# Stored records
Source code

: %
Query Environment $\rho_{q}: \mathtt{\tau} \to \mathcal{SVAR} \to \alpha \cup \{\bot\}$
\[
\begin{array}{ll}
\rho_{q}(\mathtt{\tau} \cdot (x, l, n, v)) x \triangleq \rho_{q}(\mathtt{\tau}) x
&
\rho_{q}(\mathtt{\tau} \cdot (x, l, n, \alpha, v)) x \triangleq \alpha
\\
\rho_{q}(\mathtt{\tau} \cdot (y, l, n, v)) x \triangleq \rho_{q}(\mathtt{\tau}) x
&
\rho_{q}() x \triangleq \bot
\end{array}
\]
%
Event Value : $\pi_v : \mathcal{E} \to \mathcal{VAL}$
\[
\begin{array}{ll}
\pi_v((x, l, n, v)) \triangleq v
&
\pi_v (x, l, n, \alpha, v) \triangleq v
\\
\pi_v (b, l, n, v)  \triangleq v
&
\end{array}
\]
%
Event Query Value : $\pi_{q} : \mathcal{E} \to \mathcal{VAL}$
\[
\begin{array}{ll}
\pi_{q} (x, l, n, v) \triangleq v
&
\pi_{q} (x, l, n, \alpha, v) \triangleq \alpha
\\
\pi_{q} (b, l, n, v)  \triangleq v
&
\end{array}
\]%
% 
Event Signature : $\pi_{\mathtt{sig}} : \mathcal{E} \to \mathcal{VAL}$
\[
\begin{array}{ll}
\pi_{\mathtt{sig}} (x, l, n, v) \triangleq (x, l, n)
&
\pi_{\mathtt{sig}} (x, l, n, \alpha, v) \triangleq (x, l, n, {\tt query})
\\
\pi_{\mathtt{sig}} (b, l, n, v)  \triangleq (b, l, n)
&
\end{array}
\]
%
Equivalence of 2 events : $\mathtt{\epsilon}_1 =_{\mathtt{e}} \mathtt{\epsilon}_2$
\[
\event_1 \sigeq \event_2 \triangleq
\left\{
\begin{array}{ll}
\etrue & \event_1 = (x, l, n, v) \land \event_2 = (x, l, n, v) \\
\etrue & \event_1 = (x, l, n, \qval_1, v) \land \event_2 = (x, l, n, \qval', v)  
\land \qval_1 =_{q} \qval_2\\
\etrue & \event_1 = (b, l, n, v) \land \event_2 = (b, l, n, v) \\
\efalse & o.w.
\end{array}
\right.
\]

# BRIEF
All lines of the records above with the word "mathcal" in them are to be copied.

# RESPONSE FOR THIS EXERCISE
Query Environment $\rho_{q}: \mathtt{\tau} \to \mathcal{SVAR} \to \alpha \cup \{\bot\}$
Event Value : $\pi_v : \mathcal{E} \to \mathcal{VAL}$
Event Query Value : $\pi_{q} : \mathcal{E} \to \mathcal{VAL}$
Event Signature : $\pi_{\mathtt{sig}} : \mathcal{E} \to \mathcal{VAL}$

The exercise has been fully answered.